Para salvaguarda do leitor, aplicar a grelha caseira a qualquer texto de ficção é um critério expedito mas sempre positivo: o quê, e como, e para quê (ou porquê, ou para que serve). Isto é: de que é que o texto se ocupa, de que armas formais faz uso no tratamento do assunto, e que finalidades ou funções lhe define o leitor. Um texto que não obtenha resposta positiva a estas três questões básicas não é literatura, é um equívoco. Por mais que isso parta o coração do leitor empedernido.
1 - Assunto claro e sempre pertinente, centrado em terras transmontanas: os sefarditas expulsos de Castela no séc.XV pelos Reis Católicos; a conversão forçada ou a expulsão de Portugal pelo rei Venturoso; o estabelecimento do Santo Ofício pela mão do rei Piedoso; o destacamento que sobe dos Estaus, em pé de guerra, à caça dos marranos, instalados por aqui em grande número; a tragédia sefardita e o Messias salvador, que não chegou a vir.

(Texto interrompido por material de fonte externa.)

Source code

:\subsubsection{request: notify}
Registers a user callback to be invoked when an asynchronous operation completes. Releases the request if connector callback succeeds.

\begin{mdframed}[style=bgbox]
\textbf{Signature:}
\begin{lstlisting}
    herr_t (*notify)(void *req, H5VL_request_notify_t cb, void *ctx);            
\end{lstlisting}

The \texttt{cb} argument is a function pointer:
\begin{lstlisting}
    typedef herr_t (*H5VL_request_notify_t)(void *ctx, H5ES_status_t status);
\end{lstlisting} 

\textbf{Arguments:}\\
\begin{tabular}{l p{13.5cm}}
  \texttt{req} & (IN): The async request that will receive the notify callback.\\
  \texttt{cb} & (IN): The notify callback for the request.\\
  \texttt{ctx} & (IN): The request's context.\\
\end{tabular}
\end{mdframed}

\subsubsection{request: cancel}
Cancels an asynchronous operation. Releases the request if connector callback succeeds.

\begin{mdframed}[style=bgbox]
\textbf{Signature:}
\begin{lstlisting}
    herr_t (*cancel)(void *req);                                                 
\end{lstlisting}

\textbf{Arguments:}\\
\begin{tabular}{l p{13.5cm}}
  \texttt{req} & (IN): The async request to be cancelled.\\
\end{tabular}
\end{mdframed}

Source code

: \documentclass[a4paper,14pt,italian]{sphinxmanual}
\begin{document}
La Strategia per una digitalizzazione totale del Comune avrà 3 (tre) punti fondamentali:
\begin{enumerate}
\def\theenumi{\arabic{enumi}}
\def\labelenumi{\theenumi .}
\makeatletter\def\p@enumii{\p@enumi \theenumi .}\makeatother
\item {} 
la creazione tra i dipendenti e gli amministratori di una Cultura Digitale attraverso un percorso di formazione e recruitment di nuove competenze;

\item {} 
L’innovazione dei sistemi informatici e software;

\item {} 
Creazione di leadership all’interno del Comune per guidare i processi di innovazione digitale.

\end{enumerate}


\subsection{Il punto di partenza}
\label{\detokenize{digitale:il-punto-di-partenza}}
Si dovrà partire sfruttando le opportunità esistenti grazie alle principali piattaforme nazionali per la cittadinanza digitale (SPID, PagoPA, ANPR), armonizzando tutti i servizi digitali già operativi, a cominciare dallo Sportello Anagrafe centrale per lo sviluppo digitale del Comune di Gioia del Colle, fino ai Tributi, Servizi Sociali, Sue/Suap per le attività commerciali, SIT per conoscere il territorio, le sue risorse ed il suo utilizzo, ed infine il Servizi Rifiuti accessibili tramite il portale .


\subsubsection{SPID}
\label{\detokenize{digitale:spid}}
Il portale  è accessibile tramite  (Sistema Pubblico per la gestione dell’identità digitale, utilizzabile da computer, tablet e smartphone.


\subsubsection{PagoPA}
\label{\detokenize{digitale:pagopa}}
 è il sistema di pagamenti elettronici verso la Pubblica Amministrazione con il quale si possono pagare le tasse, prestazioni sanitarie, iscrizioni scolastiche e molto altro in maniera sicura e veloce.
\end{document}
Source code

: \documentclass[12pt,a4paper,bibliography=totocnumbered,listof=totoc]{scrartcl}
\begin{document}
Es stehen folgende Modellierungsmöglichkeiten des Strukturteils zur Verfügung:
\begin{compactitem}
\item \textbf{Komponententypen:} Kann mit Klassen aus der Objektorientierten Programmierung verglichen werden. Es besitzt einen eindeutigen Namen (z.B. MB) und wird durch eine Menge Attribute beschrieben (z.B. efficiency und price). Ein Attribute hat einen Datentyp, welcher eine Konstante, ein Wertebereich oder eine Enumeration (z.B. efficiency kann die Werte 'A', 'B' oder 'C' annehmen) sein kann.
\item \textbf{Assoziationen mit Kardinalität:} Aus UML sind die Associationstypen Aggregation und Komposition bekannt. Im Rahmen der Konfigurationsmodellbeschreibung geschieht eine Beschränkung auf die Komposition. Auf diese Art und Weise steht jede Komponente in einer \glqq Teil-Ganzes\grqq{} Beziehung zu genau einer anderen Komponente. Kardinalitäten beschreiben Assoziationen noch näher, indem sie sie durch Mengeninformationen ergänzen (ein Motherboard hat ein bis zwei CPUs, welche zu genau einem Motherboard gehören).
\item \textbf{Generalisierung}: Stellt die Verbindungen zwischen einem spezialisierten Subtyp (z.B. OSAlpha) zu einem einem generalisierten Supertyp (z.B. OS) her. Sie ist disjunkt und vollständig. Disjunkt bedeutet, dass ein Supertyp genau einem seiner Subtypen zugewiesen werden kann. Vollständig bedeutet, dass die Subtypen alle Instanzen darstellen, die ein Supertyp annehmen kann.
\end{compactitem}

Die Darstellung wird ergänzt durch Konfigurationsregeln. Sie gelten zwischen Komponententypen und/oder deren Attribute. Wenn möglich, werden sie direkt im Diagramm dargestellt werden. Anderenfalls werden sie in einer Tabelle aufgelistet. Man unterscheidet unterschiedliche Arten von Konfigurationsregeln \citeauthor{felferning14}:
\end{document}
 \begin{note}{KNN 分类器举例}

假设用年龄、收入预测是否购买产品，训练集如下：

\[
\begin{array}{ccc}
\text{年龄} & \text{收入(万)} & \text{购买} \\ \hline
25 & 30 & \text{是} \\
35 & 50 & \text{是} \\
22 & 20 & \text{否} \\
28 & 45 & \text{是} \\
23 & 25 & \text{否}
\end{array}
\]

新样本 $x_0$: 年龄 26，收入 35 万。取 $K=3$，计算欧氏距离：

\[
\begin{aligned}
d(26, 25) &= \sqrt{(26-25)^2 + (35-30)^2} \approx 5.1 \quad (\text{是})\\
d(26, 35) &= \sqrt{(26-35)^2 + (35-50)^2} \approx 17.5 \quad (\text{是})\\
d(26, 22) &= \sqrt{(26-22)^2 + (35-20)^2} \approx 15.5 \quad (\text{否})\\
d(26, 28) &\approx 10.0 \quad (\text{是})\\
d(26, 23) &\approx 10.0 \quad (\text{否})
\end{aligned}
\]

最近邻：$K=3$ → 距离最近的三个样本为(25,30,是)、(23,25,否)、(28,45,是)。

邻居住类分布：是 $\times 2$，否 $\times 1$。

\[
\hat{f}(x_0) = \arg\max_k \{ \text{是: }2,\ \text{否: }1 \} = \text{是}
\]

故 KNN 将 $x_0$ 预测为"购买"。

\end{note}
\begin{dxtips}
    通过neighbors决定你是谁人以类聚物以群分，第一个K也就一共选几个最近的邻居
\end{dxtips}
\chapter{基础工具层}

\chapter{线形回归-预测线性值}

2 - Mistura ágil de realidade e ficção, num discurso denso, elaborado, substantivo; notável riqueza vocabular, em registo popular; distinto do Aquilino porque o homem da Lapa é muitas vezes regionalista, picaresco e arramboiado, e aqui é mais sisudo e barroco; em todo o caso prosódia de luxo, que não é para dente apressado ou impaciente; algumas concessões no que à estrita literariedade diz respeito.
3 - Edificar, inquietar, fazer pensar, o leitor definirá. Impiedoso no julgamento do Santo Ofício de Roma. Finalmente Eleazar e Florinda não trazem o Messias, porque "O nordeste não tem messias. Somos nós os salvadores".
[Apresentação no próximo dia 28, Sábado, às 16H00, na Biblioteca Municipal da Guarda]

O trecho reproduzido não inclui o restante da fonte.